I'll treat it as an exercise in Creativity.  Unicorn burgers, anyone?

Thursday 20 April 2017

Bear has a Steering Wheel

Somehow, I'm not sure how, bear persuaded us to buy him one of the cheaper plug in steering wheels for the driving games.  It's got pedals, for heaven's sake!  I suggested that it came out of bear's hoarded pocket money, but DH was happy we funded it.  Sigh.

It arrived and bear set it up.  I am now officially one of those old ladies who needs their son to show them how the remote control on the tv works.  To be honest, I'm quite happy to delegate that part of life.  It's bear's toy so he can sort it.  Though I'm not sure whether a nearly life sized steering wheel with a gear stick, indicator and pedals counts as a toy or an accessory.

I've been looking at meal planning again.  It hasn't worked before.  Partly because I swear there is something wrong with me and the moment I decide to do something I seem to run to do the opposite.  However the meal planners I've seen all start with proper recipes.  There doesn't seem to be room for the 'absolutely on the floor tonight so it's frozen sausages, frozen hash browns and frozen peas' type evenings.  Also, when bear it eating, terms and conditions apply.  Last night he suddenly decided that he didn't like sweetcorn.  I nearly cried.  We didn't have it when father was here, because he didn't like it and DH and I love it.  Sigh.  Theoretically tonight we are having frozen gluten free chicken nuggets that I got in for those 'on the floor' type evenings but the chicken that I was planning wasn't delivered by Tesco with sweet potatoes peeled, cut into chunks, stirred up in oil and possibly sage, microwaved for twenty minutes and put in a medium oven for ten (I love my combination microwave).  With frozen peas.  That is, if the sweet potatoes are still fit.

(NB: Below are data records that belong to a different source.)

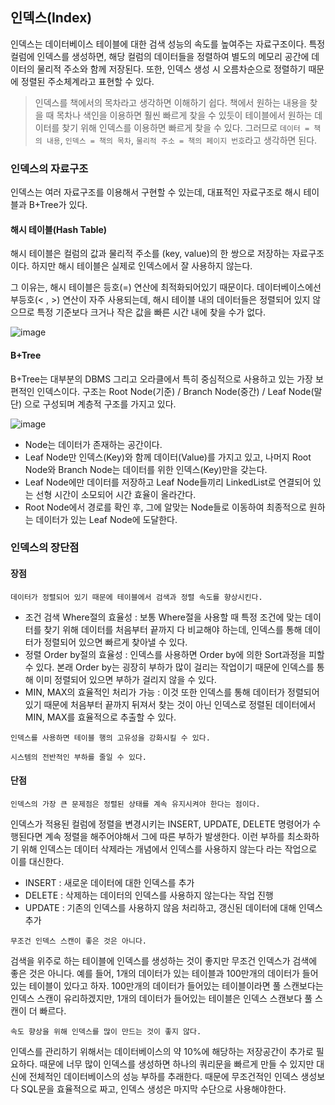 ## **인덱스(Index)**
인덱스는 데이터베이스 테이블에 대한 검색 성능의 속도를 높여주는 자료구조이다. 특정 컬럼에 인덱스를 생성하면, 해당 컬럼의 데이터들을 정렬하여 별도의 메모리 공간에 데이터의 물리적 주소와 함께 저장된다. 또한, 인덱스 생성 시 오름차순으로 정렬하기 때문에 정렬된 주소체계라고 표현할 수 있다.

> 인덱스를 책에서의 목차라고 생각하면 이해하기 쉽다. 책에서 원하는 내용을 찾을 때 목차나 색인을 이용하면 훨씬 빠르게 찾을 수 있듯이 테이블에서 원하는 데이터를 찾기 위해 인덱스를 이용하면 빠르게 찾을 수 있다. 그러므로 ``데이터 = 책의 내용``, ``인덱스 = 책의 목차``, ``물리적 주소 = 책의 페이지 번호``라고 생각하면 된다.

### **인덱스의 자료구조**
인덱스는 여러 자료구조를 이용해서 구현할 수 있는데, 대표적인 자료구조로 해시 테이블과 B+Tree가 있다.

#### **해시 테이블(Hash Table)**
해시 테이블은 컬럼의 값과 물리적 주소를 (key, value)의 한 쌍으로 저장하는 자료구조이다. 하지만 해시 테이블은 실제로 인덱스에서 잘 사용하지 않는다.

그 이유는, 해시 테이블은 등호(=) 연산에 최적화되어있기 때문이다. 데이터베이스에선 부등호(< , >) 연산이 자주 사용되는데, 해시 테이블 내의 데이터들은 정렬되어 있지 않으므로 특정 기준보다 크거나 작은 값을 빠른 시간 내에 찾을 수가 없다.

![image](https://velog.velcdn.com/images%2Falicesykim95%2Fpost%2F21578204-a137-4e99-8017-263c441c1bab%2F%EB%8B%A4%EC%9A%B4%EB%A1%9C%EB%93%9C.png)

#### **B+Tree**
B+Tree는 대부분의 DBMS 그리고 오라클에서 특히 중심적으로 사용하고 있는 가장 보편적인 인덱스이다. 구조는 Root Node(기준) / Branch Node(중간) / Leaf Node(말단) 으로 구성되며 계층적 구조를 가지고 있다.

![image](https://velog.velcdn.com/images%2Falicesykim95%2Fpost%2F0fb18bd7-8665-409f-8f60-1f489faca837%2F%EB%8B%A4%EC%9A%B4%EB%A1%9C%EB%93%9C%20(1).png)

+ Node는 데이터가 존재하는 공간이다.
+ Leaf Node만 인덱스(Key)와 함께 데이터(Value)를 가지고 있고, 나머지 Root Node와 Branch Node는 데이터를 위한 인덱스(Key)만을 갖는다.
+ Leaf Node에만 데이터를 저장하고 Leaf Node들끼리 LinkedList로 연결되어 있는 선형 시간이 소모되어 시간 효율이 올라간다.
+ Root Node에서 경로를 확인 후, 그에 알맞는 Node들로 이동하여 최종적으로 원하는 데이터가 있는 Leaf Node에 도달한다.

### **인덱스의 장단점**

#### **장점**
``데이터가 정렬되어 있기 때문에 테이블에서 검색과 정렬 속도를 향상시킨다.``
+ 조건 검색 Where절의 효율성 : 보통 Where절을 사용할 때 특정 조건에 맞는 데이터를 찾기 위해 데이터를 처음부터 끝까지 다 비교해야 하는데, 인덱스를 통해 데이터가 정렬되어 있으면 빠르게 찾아낼 수 있다.
+ 정렬 Order by절의 효율성 : 인덱스를 사용하면 Order by에 의한 Sort과정을 피할 수 있다. 본래 Order by는 굉장히 부하가 많이 걸리는 작업이기 때문에 인덱스를 통해 이미 정렬되어 있으면 부하가 걸리지 않을 수 있다.
+ MIN, MAX의 효율적인 처리가 가능 : 이것 또한 인덱스를 통해 데이터가 정렬되어 있기 때문에 처음부터 끝까지 뒤져서 찾는 것이 아닌 인덱스로 정렬된 데이터에서 MIN, MAX를 효율적으로 추출할 수 있다.

``인덱스를 사용하면 테이블 행의 고유성을 강화시킬 수 있다.``

``시스템의 전반적인 부하를 줄일 수 있다.``

#### **단점**
``인덱스의 가장 큰 문제점은 정렬된 상태를 계속 유지시켜야 한다는 점이다.``

인덱스가 적용된 컬럼에 정렬을 변경시키는 INSERT, UPDATE, DELETE 명령어가 수행된다면 계속 정렬을 해주어야해서 그에 따른 부하가 발생한다. 이런 부하를 최소화하기 위해 인덱스는 데이터 삭제라는 개념에서 인덱스를 사용하지 않는다 라는 작업으로 이를 대신한다.
+ INSERT : 새로운 데이터에 대한 인덱스를 추가
+ DELETE : 삭제하는 데이터의 인덱스를 사용하지 않는다는 작업 진행
+ UPDATE : 기존의 인덱스를 사용하지 않음 처리하고, 갱신된 데이터에 대해 인덱스 추가

``무조건 인덱스 스캔이 좋은 것은 아니다.``

검색을 위주로 하는 테이블에 인덱스를 생성하는 것이 좋지만 무조건 인덱스가 검색에 좋은 것은 아니다. 예를 들어, 1개의 데이터가 있는 테이블과 100만개의 데이터가 들어 있는 테이블이 있다고 하자. 100만개의 데이터가 들어있는 테이블이라면 풀 스캔보다는 인덱스 스캔이 유리하겠지만, 1개의 데이터가 들어있는 테이블은 인덱스 스캔보다 풀 스캔이 더 빠르다.

``속도 향상을 위해 인덱스를 많이 만드는 것이 좋지 않다.``

인덱스를 관리하기 위해서는 데이터베이스의 약 10%에 해당하는 저장공간이 추가로 필요하다. 때문에 너무 많이 인덱스를 생성하면 하나의 쿼리문을 빠르게 만들 수 있지만 대신에 전체적인 데이터베이스의 성능 부하를 추래한다. 때문에 무조건적인 인덱스 생성보다 SQL문을 효율적으로 짜고, 인덱스 생성은 마지막 수단으로 사용해야한다.
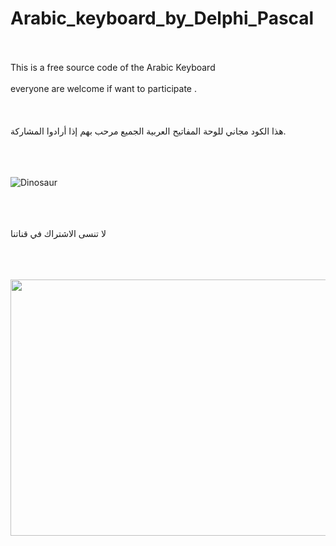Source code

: # Arabic_keyboard_by_Delphi_Pascal<BR><BR>
This is a free source code of the Arabic Keyboard<BR><BR>
everyone are welcome if want to participate .<BR><BR>
<BR><BR>هذا الكود مجاني للوحة المفاتيح العربية
الجميع مرحب بهم إذا أرادوا المشاركة.<BR><BR><BR><BR>

<img src="https://iili.io/HhBef6l.png" alt="Dinosaur" />
<BR><BR><BR><BR>
 
  لا تنسى الاشتراك في قناتنا
  <BR><BR><BR><BR>
  
 <p><a href="https://youtu.be/oVygv66I1Lc"><img src="https://iili.io/HhB4raj.png" style="width:728px;height:410px;"></a></p>


<BR><BR><BR><BR><BR><BR>
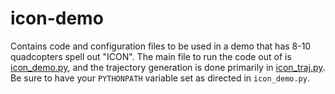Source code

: # icon-demo

Contains code and configuration files to be used in a demo that has 8-10
quadcopters spell out "ICON". The main file to run the code out of is 
[icon_demo.py](icon_demo.py), and the trajectory generation is done primarily
in [icon_traj.py](icon_traj.py). Be sure to have your `PYTHONPATH` variable set
as directed in `icon_demo.py`.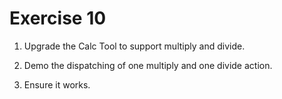# Exercise 10

1. Upgrade the Calc Tool to support multiply and divide.

2. Demo the dispatching of one multiply and one divide action.

3. Ensure it works.

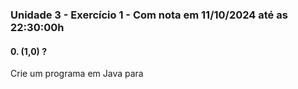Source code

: ### Unidade 3 - Exercício 1 - Com nota em 11/10/2024 até as 22:30:00h

#### 0. (1,0) ?

Crie um programa em Java para
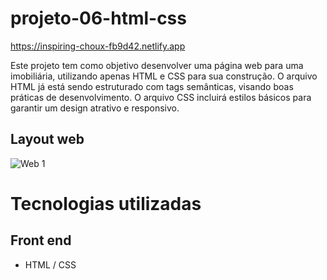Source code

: # projeto-06-html-css

https://inspiring-choux-fb9d42.netlify.app

Este projeto tem como objetivo desenvolver uma página web para uma imobiliária, utilizando apenas HTML e CSS para sua construção. O arquivo HTML já está sendo estruturado com tags semânticas, visando boas práticas de desenvolvimento. O arquivo CSS incluirá estilos básicos para garantir um design atrativo e responsivo.

## Layout web
![Web 1](https://github.com/dev-jefferson-lopes/projeto-06-html-css/blob/main/assets/img/pagina.png)

# Tecnologias utilizadas
## Front end
- HTML / CSS 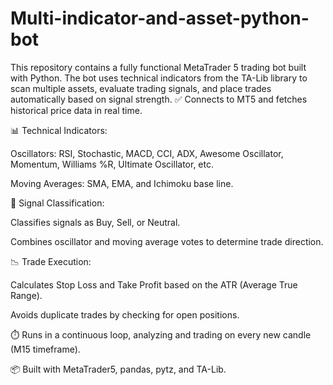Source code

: # Multi-indicator-and-asset-python-bot
This repository contains a fully functional MetaTrader 5 trading bot built with Python. The bot uses technical indicators from the TA-Lib library to scan multiple assets, evaluate trading signals, and place trades automatically based on signal strength.
✅ Connects to MT5 and fetches historical price data in real time.

📊 Technical Indicators:

Oscillators: RSI, Stochastic, MACD, CCI, ADX, Awesome Oscillator, Momentum, Williams %R, Ultimate Oscillator, etc.

Moving Averages: SMA, EMA, and Ichimoku base line.

🤖 Signal Classification:

Classifies signals as Buy, Sell, or Neutral.

Combines oscillator and moving average votes to determine trade direction.

📉 Trade Execution:

Calculates Stop Loss and Take Profit based on the ATR (Average True Range).

Avoids duplicate trades by checking for open positions.

⏱️ Runs in a continuous loop, analyzing and trading on every new candle (M15 timeframe).

📦 Built with MetaTrader5, pandas, pytz, and TA-Lib.
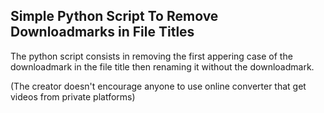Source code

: ## Simple Python Script To Remove Downloadmarks in File Titles

The python script consists in removing the first appering case of the downloadmark in the file title
then renaming it without the downloadmark.


(The creator doesn't encourage anyone to use online converter that get videos from private platforms)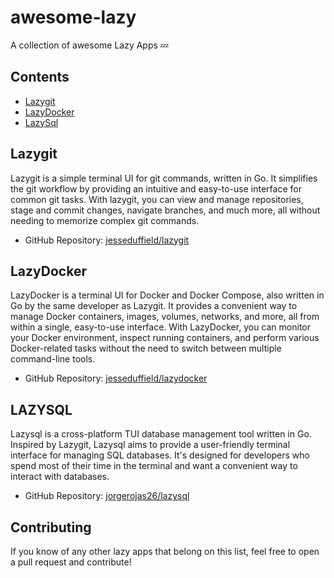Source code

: # awesome-lazy
A collection of awesome Lazy Apps 💤

## Contents

- [Lazygit](#lazygit)
- [LazyDocker](#lazydocker)
- [LazySql](#lazysql)


## Lazygit

Lazygit is a simple terminal UI for git commands, written in Go. It simplifies the git workflow by providing an intuitive and easy-to-use interface for common git tasks. With lazygit, you can view and manage repositories, stage and commit changes, navigate branches, and much more, all without needing to memorize complex git commands.

- GitHub Repository: [jesseduffield/lazygit](https://github.com/jesseduffield/lazygit)

## LazyDocker

LazyDocker is a terminal UI for Docker and Docker Compose, also written in Go by the same developer as Lazygit. It provides a convenient way to manage Docker containers, images, volumes, networks, and more, all from within a single, easy-to-use interface. With LazyDocker, you can monitor your Docker environment, inspect running containers, and perform various Docker-related tasks without the need to switch between multiple command-line tools.

- GitHub Repository: [jesseduffield/lazydocker](https://github.com/jesseduffield/lazydocker)
  
## LAZYSQL

Lazysql is a cross-platform TUI database management tool written in Go. Inspired by Lazygit, Lazysql aims to provide a user-friendly terminal interface for managing SQL databases. It's designed for developers who spend most of their time in the terminal and want a convenient way to interact with databases.

- GitHub Repository: [jorgerojas26/lazysql](https://github.com/jorgerojas26/lazysql)

## Contributing

If you know of any other lazy apps that belong on this list, feel free to open a pull request and contribute!

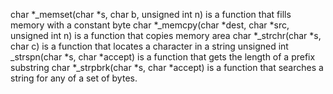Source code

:char *_memset(char *s, char b, unsigned int n) is a function that fills memory with a constant byte
char *_memcpy(char *dest, char *src, unsigned int n) is a function that copies memory area
char *_strchr(char *s, char c) is a function that locates a character in a string
unsigned int _strspn(char *s, char *accept) is a function that gets the length of a prefix substring
char *_strpbrk(char *s, char *accept) is a function that searches a string for any of a set of bytes.
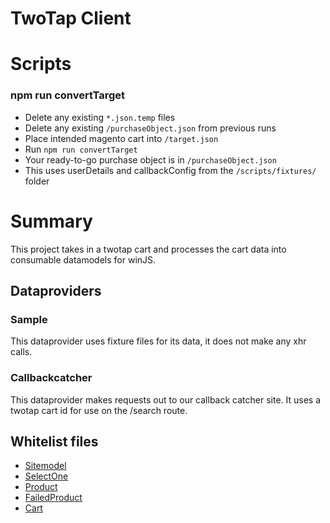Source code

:# TwoTap Client

# Scripts

### npm run convertTarget
* Delete any existing `*.json.temp` files
* Delete any existing `/purchaseObject.json` from previous runs
* Place intended magento cart into `/target.json`
* Run `npm run convertTarget`
* Your ready-to-go purchase object is in `/purchaseObject.json`
* This uses userDetails and callbackConfig from the `/scripts/fixtures/` folder

# Summary

This project takes in a twotap cart and processes the cart data into consumable datamodels for winJS.

## Dataproviders

### Sample
This dataprovider uses fixture files for its data, it does not make any xhr calls.

### Callbackcatcher
This dataprovider makes requests out to our callback catcher site. It uses a twotap cart id for use on the /search route. 

## Whitelist files

* [Sitemodel]
* [SelectOne]
* [Product]
* [FailedProduct]
* [Cart]


[Sitemodel]: <https://github.com/thehig/twotapjs/blob/models/meteor/src/models/SiteModel.js#L90>
[SelectOne]: <https://github.com/thehig/twotapjs/blob/models/meteor/src/models/SelectOneModel.js#L93>
[Product]: <https://github.com/thehig/twotapjs/blob/models/meteor/src/models/ProductModel.js#L217>
[FailedProduct]: <https://github.com/thehig/twotapjs/blob/models/meteor/src/models/ProductModel.js#L165>
[Cart]: <https://github.com/thehig/twotapjs/blob/models/meteor/src/models/CartModel.js#L47>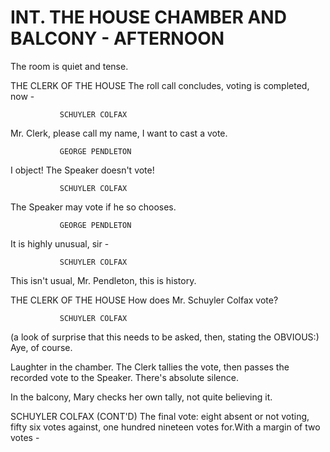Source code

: # INT. THE HOUSE CHAMBER AND BALCONY - AFTERNOON

The room is quiet and tense.

THE CLERK OF THE HOUSE
The roll call concludes, voting is completed, now -

			   SCHUYLER COLFAX
Mr. Clerk, please call my name, I want to cast a vote.

			   GEORGE PENDLETON
I object! The Speaker doesn't vote!

			   SCHUYLER COLFAX
The Speaker may vote if he so chooses.

			   GEORGE PENDLETON
It is highly unusual, sir -

			   SCHUYLER COLFAX
This isn't usual, Mr. Pendleton, this is history.

THE CLERK OF THE HOUSE
How does Mr. Schuyler Colfax vote?

			   SCHUYLER COLFAX
(a look of surprise that this needs to be asked, then, stating the   OBVIOUS:)
Aye, of course.

Laughter in the chamber. The Clerk tallies the vote, then passes the recorded vote to the Speaker. There's absolute silence.

In the balcony, Mary checks her own tally, not quite believing it.

SCHUYLER COLFAX (CONT'D)
The final vote: eight absent or not voting, fifty six votes against, one hundred nineteen votes for.With a margin of two votes -
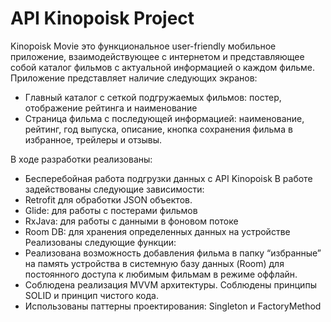 # API Kinopoisk Project
Kinopoisk Movie это функциональное user-friendly мобильное приложение, взаимодействующее с интернетом и представляющее собой
каталог фильмов с актуальной информацией о каждом фильме.
Приложение представляет наличие следующих экранов:
- Главный каталог с сеткой подгружаемых фильмов: постер, отображение рейтинга и наименование
- Страница фильма с последующей информацией: наименование, рейтинг, год выпуска, описание, кнопка сохранения фильма в избранное, трейлеры и отзывы.

В ходе разработки реализованы:
- Бесперебойная работа подгрузки данных с API Kinopoisk
В работе задействованы следующие зависимости:
- Retrofit для обработки JSON объектов.
- Glide: для работы с постерами фильмов
- RxJava: для работы с данными в фоновом потоке
- Room DB: для хранения определенных данных на устройстве
Реализованы следующие функции:
- Реализована возможность добавления фильма в папку “избранные” на память устройства в системную базу данных (Room)
для постоянного доступа к любимым фильмам в режиме оффлайн.
- Соблюдена реализация MVVM архитектуры. Соблюдены принципы SOLID и принцип чистого кода.
- Использованы паттерны проектирования: Singleton и FactoryMethod
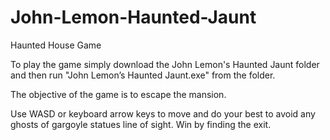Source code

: # John-Lemon-Haunted-Jaunt
Haunted House Game

To play the game simply download the John Lemon's Haunted Jaunt folder and then run "John Lemon’s Haunted Jaunt.exe" from the folder.

The objective of the game is to escape the mansion.

Use WASD or keyboard arrow keys to move and do your best to avoid any ghosts of gargoyle statues line of sight. Win by finding the exit.
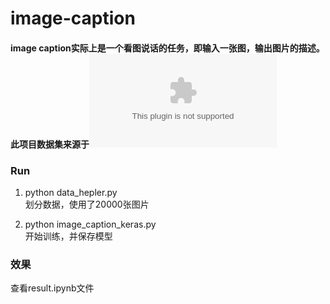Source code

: # image-caption
#### image caption实际上是一个看图说话的任务，即输入一张图，输出图片的描述。此项目数据集来源于![COCO2014](http://images.cocodataset.org/annotations/annotations_trainval2014.zip)  

### Run
1. python data_hepler.py  
划分数据，使用了20000张图片  

2. python image_caption_keras.py  
开始训练，并保存模型  

### 效果
查看result.ipynb文件
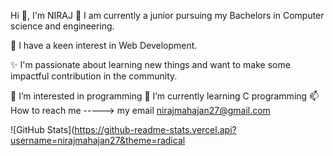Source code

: Hi 👋, I'm NIRAJ
🎯 I am currently a junior pursuing my Bachelors in Computer science and engineering.

🍁 I have a keen interest in Web Development.

✨ I'm passionate about learning new things and want to make some impactful contribution in the community.

👀 I’m interested in programming
🌱 I’m currently learning C programming
📫 How to reach me -----> my email nirajmahajan27@gmail.com

<!---
Nirajmahajan27/Nirajmahajan27 is a ✨ special ✨ repository because its `README.md` (this file) appears on your GitHub profile.
You can click the Preview link to take a look at your changes.
--->
![GitHub Stats](https://github-readme-stats.vercel.api?username=nirajmahajan27&theme=radical
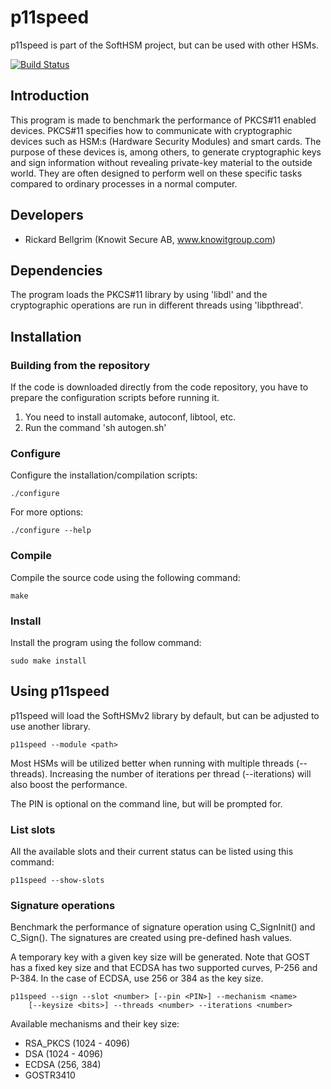 # p11speed

p11speed is part of the SoftHSM project, but can be used with other HSMs.

[![Build Status](https://api.travis-ci.org/opendnssec/p11speed.png)](https://travis-ci.org/opendnssec/p11speed)

## Introduction

This program is made to benchmark the performance of PKCS#11 enabled devices.
PKCS#11 specifies how to communicate with cryptographic devices such as
HSM:s (Hardware Security Modules) and smart cards. The purpose of these devices
is, among others, to generate cryptographic keys and sign information without
revealing private-key material to the outside world. They are often designed to
perform well on these specific tasks compared to ordinary processes in a normal
computer.

## Developers

- Rickard Bellgrim (Knowit Secure AB, www.knowitgroup.com)

## Dependencies

The program loads the PKCS#11 library by using 'libdl' and the cryptographic
operations are run in different threads using 'libpthread'.

## Installation

### Building from the repository

If the code is downloaded directly from the code repository, you have to
prepare the configuration scripts before running it.

1. You need to install automake, autoconf, libtool, etc.
2. Run the command 'sh autogen.sh'

### Configure

Configure the installation/compilation scripts:

	./configure

For more options:

	./configure --help

### Compile

Compile the source code using the following command:

	make

### Install

Install the program using the follow command:

	sudo make install

## Using p11speed

p11speed will load the SoftHSMv2 library by default,
but can be adjusted to use another library.

	p11speed --module <path>

Most HSMs will be utilized better when running with multiple threads (--threads).
Increasing the number of iterations per thread (--iterations) will also boost the
performance.

The PIN is optional on the command line, but will be prompted for.

### List slots

All the available slots and their current status can be listed using this command:

	p11speed --show-slots

### Signature operations

Benchmark the performance of signature operation using C_SignInit() and
C_Sign(). The signatures are created using pre-defined hash values.

A temporary key with a given key size will be generated. Note that GOST has a
fixed key size and that ECDSA has two supported curves, P-256 and P-384. In the
case of ECDSA, use 256 or 384 as the key size.

	p11speed --sign --slot <number> [--pin <PIN>] --mechanism <name>
		[--keysize <bits>] --threads <number> --iterations <number>

Available mechanisms and their key size:

- RSA_PKCS (1024 - 4096)
- DSA (1024 - 4096)
- ECDSA (256, 384)
- GOSTR3410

There are two ways the meal plans fail.  The first is because I don't have the energy for the fancy meal I've planned.  The second is because something vital wasn't delivered, or isn't fit, like the sweet potatoes being found to be mushy and yeurk.  All the articles on meal plans seem so assured and confident, where nothing ever goes wrong and they can always find the grater.

I think I will put the idea of meal planning on the back burner until I've done an audit of the cupboards and got a decent freezer.  That may take some time, especially if we keep buying bear steering wheels.

Tuesday 18 April 2017

Just Passing Through

There's not that much to blog about.  It's been wonderfully, marvellously, splendidly uneventful here.

Bear is back at school.  It may be the first day of summer term, but it's very chilly.  He did remember to bring out his PE kit after school, though, and it wasn't too bad.  It is washing as I type.  He's almost done his homework as well.  Poor bear, it's his least favourite type of homework - lots of very easy stuff.

Today has been a fail day but tomorrow I need to get moving.  On Saturday the new tutor is likely to visit (old and awesome tutor has moved countries) and on Monday an engineer needs access to all the radiators.  All the radiators have junk in front of them.  It's going to be hectic.

At least it will keep me away from YouTube as I have seen an awesome blanket that is knitted in three strands of yarn on huge needles.  I do not need to knit this.  I have enough throws to kit out a department store.  But, but but it is awesome and interesting and I completely wouldn't get bored six inchess in - honest!  The linky is here.

Thursday 13 April 2017

A Lull

It's been so action packed that a quiet day seems out of place.  I'm full of cold with a rotten sore throat so I have done nothing significant.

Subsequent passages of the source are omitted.